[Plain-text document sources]
——

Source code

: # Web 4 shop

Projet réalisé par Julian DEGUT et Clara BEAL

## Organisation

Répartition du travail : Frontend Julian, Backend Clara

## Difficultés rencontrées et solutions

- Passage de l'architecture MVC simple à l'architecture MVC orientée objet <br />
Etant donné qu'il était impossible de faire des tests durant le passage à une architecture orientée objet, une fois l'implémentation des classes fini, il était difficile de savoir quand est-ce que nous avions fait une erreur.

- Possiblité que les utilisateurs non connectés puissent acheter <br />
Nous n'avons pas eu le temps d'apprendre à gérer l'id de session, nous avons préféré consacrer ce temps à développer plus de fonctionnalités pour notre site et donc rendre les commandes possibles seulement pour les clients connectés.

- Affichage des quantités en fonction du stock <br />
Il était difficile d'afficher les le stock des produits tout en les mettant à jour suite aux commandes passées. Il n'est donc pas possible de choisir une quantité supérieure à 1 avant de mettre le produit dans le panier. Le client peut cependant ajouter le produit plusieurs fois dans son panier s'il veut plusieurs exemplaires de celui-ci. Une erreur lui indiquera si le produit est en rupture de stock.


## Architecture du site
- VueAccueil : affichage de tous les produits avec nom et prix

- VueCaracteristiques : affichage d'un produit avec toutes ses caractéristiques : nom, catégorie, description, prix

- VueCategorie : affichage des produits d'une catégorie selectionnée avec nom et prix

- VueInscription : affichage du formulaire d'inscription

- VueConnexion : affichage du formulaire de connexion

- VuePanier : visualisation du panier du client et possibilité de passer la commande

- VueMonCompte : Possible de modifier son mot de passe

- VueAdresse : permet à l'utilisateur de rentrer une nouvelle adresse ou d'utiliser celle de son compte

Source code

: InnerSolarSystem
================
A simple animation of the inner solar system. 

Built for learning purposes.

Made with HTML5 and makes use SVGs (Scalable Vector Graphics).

——

Work request — Count every line above that includes the string "était", and answer with the count only.

Written reply — 2